Teachers accused of inciting pupil protests at Samuel Ntlebi Primary School have written to the district department of education to explain their side of the story and to clear their names.

Teachers accused of inciting pupil protests at Samuel Ntlebi Primary School have written to the district department of education to explain their side of the story and to clear their names.

Thenjiswa Rwanqa and Baroetsane Daniels submitted a joint letter on Tuesday 15 October to a departmental task team that addresses internal school disputes.

This is after all kinds of drama unfolded at the school in the past week, starting last Friday 11 October when some of the older pupils challenged the redeployment of two of their favourite teachers.

Grade 4s, 5s and 6s at the Joza school were up in arms and in an interesting turn of events on Monday 14 October they turned on their principal, demanding that she resign.

Some pupils accused principal Dumakazi Myemane of assaulting them with brooms, and of pinching and slapping them.
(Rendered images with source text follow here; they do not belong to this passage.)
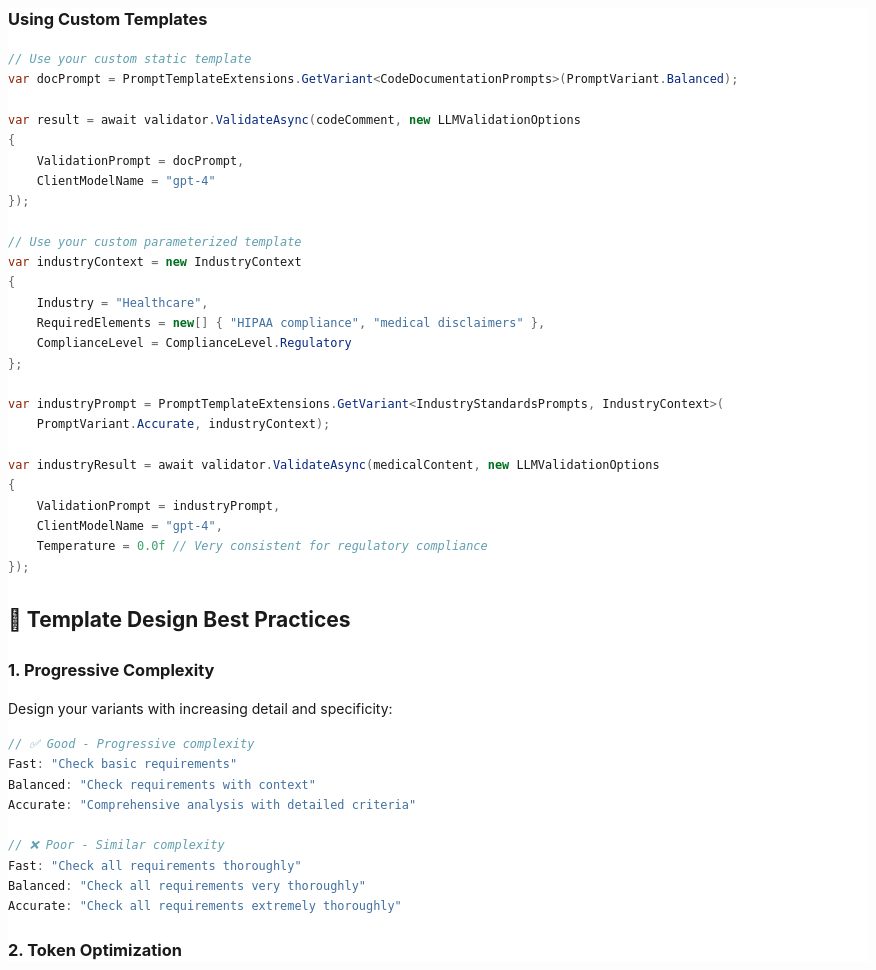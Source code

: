 
### Using Custom Templates

```csharp
// Use your custom static template
var docPrompt = PromptTemplateExtensions.GetVariant<CodeDocumentationPrompts>(PromptVariant.Balanced);

var result = await validator.ValidateAsync(codeComment, new LLMValidationOptions
{
    ValidationPrompt = docPrompt,
    ClientModelName = "gpt-4"
});

// Use your custom parameterized template
var industryContext = new IndustryContext
{
    Industry = "Healthcare",
    RequiredElements = new[] { "HIPAA compliance", "medical disclaimers" },
    ComplianceLevel = ComplianceLevel.Regulatory
};

var industryPrompt = PromptTemplateExtensions.GetVariant<IndustryStandardsPrompts, IndustryContext>(
    PromptVariant.Accurate, industryContext);

var industryResult = await validator.ValidateAsync(medicalContent, new LLMValidationOptions
{
    ValidationPrompt = industryPrompt,
    ClientModelName = "gpt-4",
    Temperature = 0.0f // Very consistent for regulatory compliance
});
```

## 🎨 Template Design Best Practices

### 1. Progressive Complexity
Design your variants with increasing detail and specificity:

```csharp
// ✅ Good - Progressive complexity
Fast: "Check basic requirements"
Balanced: "Check requirements with context"
Accurate: "Comprehensive analysis with detailed criteria"

// ❌ Poor - Similar complexity
Fast: "Check all requirements thoroughly"
Balanced: "Check all requirements very thoroughly"
Accurate: "Check all requirements extremely thoroughly"
```

### 2. Token Optimization
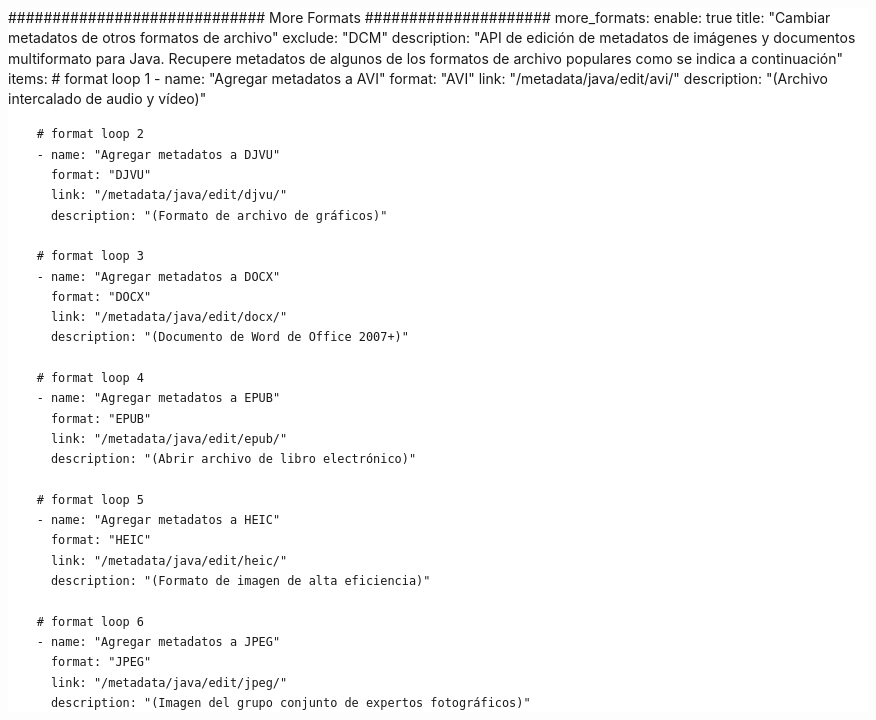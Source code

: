 
############################# More Formats #####################
more_formats:
    enable: true
    title: "Cambiar metadatos de otros formatos de archivo"
    exclude: "DCM"
    description: "API de edición de metadatos de imágenes y documentos multiformato para Java. Recupere metadatos de algunos de los formatos de archivo populares como se indica a continuación"
    items: 
        # format loop 1
        - name: "Agregar metadatos a AVI"
          format: "AVI"
          link: "/metadata/java/edit/avi/"
          description: "(Archivo intercalado de audio y vídeo)"
          
        # format loop 2
        - name: "Agregar metadatos a DJVU"
          format: "DJVU"
          link: "/metadata/java/edit/djvu/"
          description: "(Formato de archivo de gráficos)"
          
        # format loop 3
        - name: "Agregar metadatos a DOCX"
          format: "DOCX"
          link: "/metadata/java/edit/docx/"
          description: "(Documento de Word de Office 2007+)"
          
        # format loop 4
        - name: "Agregar metadatos a EPUB"
          format: "EPUB"
          link: "/metadata/java/edit/epub/"
          description: "(Abrir archivo de libro electrónico)"
          
        # format loop 5
        - name: "Agregar metadatos a HEIC"
          format: "HEIC"
          link: "/metadata/java/edit/heic/"
          description: "(Formato de imagen de alta eficiencia)"
          
        # format loop 6
        - name: "Agregar metadatos a JPEG"
          format: "JPEG"
          link: "/metadata/java/edit/jpeg/"
          description: "(Imagen del grupo conjunto de expertos fotográficos)"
Now foundation-phase teachers are at loggerheads with intermediate-phase teachers, blaming them for stirring up strike action among the children and bringing the school into disrepute.

Keletso Phohleli, a foundation phase teacher, claims that the pupils were being coached by teachers.

She said, "When I said to one of the pupils that they should go to whoever their coach is and ask them whether the coach had ever engaged in a strike as a primary school pupil, to my surprise a certain teacher came bursting through my door and confronted me for what I had told the pupil".

Phohleli said this was a clear indication that pupils were being influenced by their teachers.

Also on Tuesday, the principal came to Grocott's Mail's offices to set the record straight.

Myemane dismissed rumours of tensions within the school and denied allegations that she's causing a rift by giving preferential treatment to foundation-phase teachers.

Yet later that day a meeting was held between the school's governing body, parents, pupils and Robin Solwandle, an education development officer from the Grahamstown District Department of Education.

A police officer was called in to maintain order in the tense meeting held in the school hall.

Myemane started the meeting by clarifying how the redeployment process works, seeing as this seems to be at the root of the protests and tension at the school.

Redeployment kicks in once the numbers of pupils dwindle and teachers are left with less than 29 pupils in a class. Myemene said the required ratio is one teacher to 29 pupils.

"The intermediate phase currently has a total of 128 pupils and five teachers," Myemane said, "and when divided each teacher faces around 26 pupils and that is below the benchmark."

When Solwandle stormed into the meeting 40 minutes late he was spitting fire and lashed out at the teachers rumoured to be encouraging pupil disobedience.

"No primary school pupil voluntarily goes on strike," he said. "These children are too young to understand anything and if I hear something similar to this and we (the department) gets proof that someone was behind it then we will fire them."

He declared Wednesday a normal school day, "and failure to do so, then heads will roll".

The teachers say they are still awaiting a response from the task team.